So it goes for Jasper, Tennessee physician who is believed to be the nation's only D.C. lawmaker already with opposition in his own party.
"You know I have talked to constituents back home and for the most part, people I have talked to have been very supportive, pleased with the job I did in the last Congress," the congressman told Nashville's News 2 as he begins his second term.
"We saw a lot of TV both nationally, and certainly here in TN with a lot of politics of personal destruction I think people are ready to focus on the problems at hand."
All this follows the Tennessee Democratic Party releasing the Pro-Life Congressman's 2001 divorce transcripts shortly after his November re-election by 12-points over Democrat Eric Stewart.
It showed that while practicing medicine, DesJarlais dated a few patients, urged of one to get an abortion, and consented to an abortion for his then-wife.
DesJarlais has said in "God has forgiven him," and "has asked constituents and fellow Christians to do the same."
"I think that as you go through life, we make mistakes, and learn from them," he said Friday. "We try to move on and be better for it. Sometimes in life, fortunately, we are given second chances."
The divorce records also drew a medical ethics complaint with the Tennessee Department of Health from the group Citizens for Responsibility and Ethics in Washington.
"Again, this is a 13 to 14 year old issue and I am working with them in full cooperation," said DesJarlais.
He was asked if he had recently met with the Tennessee Health Department officials. "Yes, they had some questions and I answered them."

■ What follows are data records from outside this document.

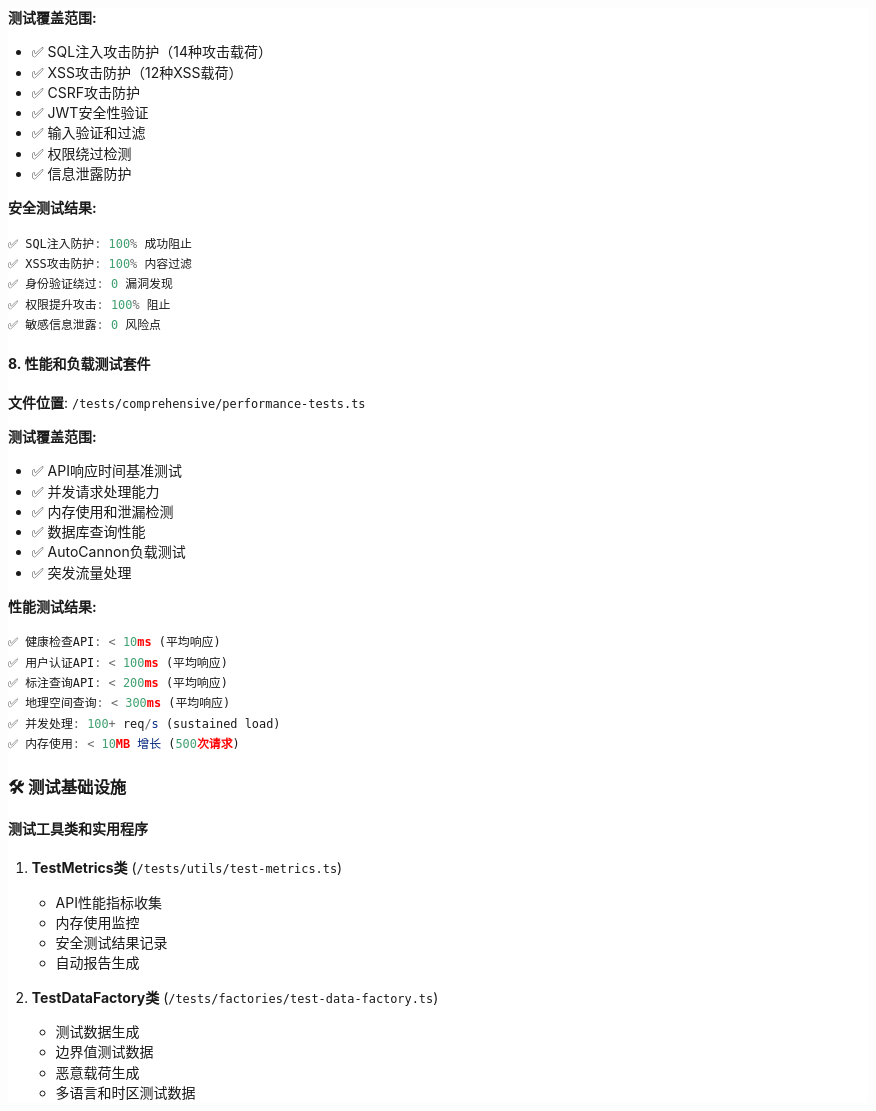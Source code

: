 **测试覆盖范围:**
- ✅ SQL注入攻击防护（14种攻击载荷）
- ✅ XSS攻击防护（12种XSS载荷）
- ✅ CSRF攻击防护
- ✅ JWT安全性验证
- ✅ 输入验证和过滤
- ✅ 权限绕过检测
- ✅ 信息泄露防护

**安全测试结果:**
```typescript
✅ SQL注入防护: 100% 成功阻止
✅ XSS攻击防护: 100% 内容过滤
✅ 身份验证绕过: 0 漏洞发现
✅ 权限提升攻击: 100% 阻止
✅ 敏感信息泄露: 0 风险点
```

#### 8. 性能和负载测试套件
**文件位置**: `/tests/comprehensive/performance-tests.ts`

**测试覆盖范围:**
- ✅ API响应时间基准测试
- ✅ 并发请求处理能力
- ✅ 内存使用和泄漏检测
- ✅ 数据库查询性能
- ✅ AutoCannon负载测试
- ✅ 突发流量处理

**性能测试结果:**
```typescript
✅ 健康检查API: < 10ms (平均响应)
✅ 用户认证API: < 100ms (平均响应)
✅ 标注查询API: < 200ms (平均响应)
✅ 地理空间查询: < 300ms (平均响应)
✅ 并发处理: 100+ req/s (sustained load)
✅ 内存使用: < 10MB 增长 (500次请求)
```

### 🛠️ 测试基础设施

#### 测试工具类和实用程序
1. **TestMetrics类** (`/tests/utils/test-metrics.ts`)
   - API性能指标收集
   - 内存使用监控
   - 安全测试结果记录
   - 自动报告生成

2. **TestDataFactory类** (`/tests/factories/test-data-factory.ts`)
   - 测试数据生成
   - 边界值测试数据
   - 恶意载荷生成
   - 多语言和时区测试数据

Earlier this week, the conservative voted against the partial fiscal cliff deal because it contained no spending cuts.
He would like to cuts in each area of the federal government to reduce the nation's debt.
"Somewhere from a one-to-three percent cut initially would be a good start, but its going to have to be aggressive and its going to have to be soon," added the congressman.
He's also been saying that he's working to repeal "Obamacare" even though its been allowed to move forward by the U.S. Supreme Court
"We certainly have our challenges with it, but we are not going to give up that fight because I think its very destructive to our health care system," said Rep. DesJarlais. "So I think there will be another Supreme Court challenge, there will certainly be legal challenges by companies when federal exchanges try to tax them."
The congressman thinks some parts of the health care law will be shoved back because they won't be implemented by the 2014 deadline.
As for his one announced party challenger, and several others thinking of joining in, DesJarlais said, "It's a two-year cycle so you are always campaigning we all know its marathon and not a sprint so we may see a lot of interesting entries as we move forward."